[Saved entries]
- - - - -
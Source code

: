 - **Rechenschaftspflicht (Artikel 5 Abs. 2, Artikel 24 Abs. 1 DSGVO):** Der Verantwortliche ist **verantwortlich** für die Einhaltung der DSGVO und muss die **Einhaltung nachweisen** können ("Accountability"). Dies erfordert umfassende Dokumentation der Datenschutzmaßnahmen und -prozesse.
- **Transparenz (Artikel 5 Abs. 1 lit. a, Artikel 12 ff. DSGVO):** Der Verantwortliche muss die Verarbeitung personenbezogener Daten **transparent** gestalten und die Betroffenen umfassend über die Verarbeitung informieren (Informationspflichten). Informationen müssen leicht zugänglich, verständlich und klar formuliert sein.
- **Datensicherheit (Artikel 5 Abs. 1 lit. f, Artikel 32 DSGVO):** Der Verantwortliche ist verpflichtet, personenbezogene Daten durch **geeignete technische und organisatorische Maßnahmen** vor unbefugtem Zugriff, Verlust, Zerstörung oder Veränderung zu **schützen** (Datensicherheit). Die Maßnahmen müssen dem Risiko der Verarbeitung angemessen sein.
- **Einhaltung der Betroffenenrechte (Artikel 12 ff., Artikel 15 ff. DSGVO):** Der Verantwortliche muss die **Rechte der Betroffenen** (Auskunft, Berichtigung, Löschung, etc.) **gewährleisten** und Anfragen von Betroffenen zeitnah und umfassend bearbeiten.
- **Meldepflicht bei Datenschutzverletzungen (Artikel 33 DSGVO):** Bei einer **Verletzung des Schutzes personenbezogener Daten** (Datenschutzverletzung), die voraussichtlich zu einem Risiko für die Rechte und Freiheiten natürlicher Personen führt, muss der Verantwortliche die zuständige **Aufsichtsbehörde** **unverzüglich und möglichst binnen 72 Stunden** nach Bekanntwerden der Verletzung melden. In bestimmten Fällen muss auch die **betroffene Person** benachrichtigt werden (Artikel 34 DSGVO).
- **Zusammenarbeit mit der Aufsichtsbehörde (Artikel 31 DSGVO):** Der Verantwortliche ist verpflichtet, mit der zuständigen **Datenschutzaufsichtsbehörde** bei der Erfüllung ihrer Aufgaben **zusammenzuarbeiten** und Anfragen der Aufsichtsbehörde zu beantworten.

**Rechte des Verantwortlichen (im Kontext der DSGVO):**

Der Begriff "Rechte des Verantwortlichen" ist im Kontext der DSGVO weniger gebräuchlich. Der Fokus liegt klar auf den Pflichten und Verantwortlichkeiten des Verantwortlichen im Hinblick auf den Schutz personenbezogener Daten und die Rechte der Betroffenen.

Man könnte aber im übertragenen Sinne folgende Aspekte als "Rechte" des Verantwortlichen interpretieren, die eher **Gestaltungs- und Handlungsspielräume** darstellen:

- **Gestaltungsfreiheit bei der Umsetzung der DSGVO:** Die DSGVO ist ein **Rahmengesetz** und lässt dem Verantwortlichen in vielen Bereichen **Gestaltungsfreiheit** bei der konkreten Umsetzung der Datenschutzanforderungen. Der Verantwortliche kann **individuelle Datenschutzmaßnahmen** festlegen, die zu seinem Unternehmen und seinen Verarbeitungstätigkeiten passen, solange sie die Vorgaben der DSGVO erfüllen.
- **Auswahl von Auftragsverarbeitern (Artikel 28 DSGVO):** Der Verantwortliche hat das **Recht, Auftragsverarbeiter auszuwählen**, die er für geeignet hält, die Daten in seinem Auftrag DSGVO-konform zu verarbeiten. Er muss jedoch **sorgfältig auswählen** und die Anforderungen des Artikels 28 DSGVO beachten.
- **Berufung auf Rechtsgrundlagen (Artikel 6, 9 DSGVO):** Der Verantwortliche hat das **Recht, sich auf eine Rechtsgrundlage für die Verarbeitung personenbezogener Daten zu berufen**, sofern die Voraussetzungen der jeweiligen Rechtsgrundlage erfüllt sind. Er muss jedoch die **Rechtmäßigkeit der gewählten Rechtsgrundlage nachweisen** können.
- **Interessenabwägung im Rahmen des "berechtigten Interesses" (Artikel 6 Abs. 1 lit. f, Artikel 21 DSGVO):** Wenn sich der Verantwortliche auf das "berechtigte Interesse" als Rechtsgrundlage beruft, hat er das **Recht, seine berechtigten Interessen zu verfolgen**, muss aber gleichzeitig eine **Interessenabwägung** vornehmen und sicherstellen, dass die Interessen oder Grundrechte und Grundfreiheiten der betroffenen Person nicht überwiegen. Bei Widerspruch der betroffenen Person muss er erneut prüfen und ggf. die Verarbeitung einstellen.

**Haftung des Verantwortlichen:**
- - - - -
● TASK OBJECTIVE:
Every line above in which the word "Kontext" occurs needs to be copied.

● ANSWER TO THIS EXERCISE:
**Rechte des Verantwortlichen (im Kontext der DSGVO):**
Der Begriff "Rechte des Verantwortlichen" ist im Kontext der DSGVO weniger gebräuchlich. Der Fokus liegt klar auf den Pflichten und Verantwortlichkeiten des Verantwortlichen im Hinblick auf den Schutz personenbezogener Daten und die Rechte der Betroffenen.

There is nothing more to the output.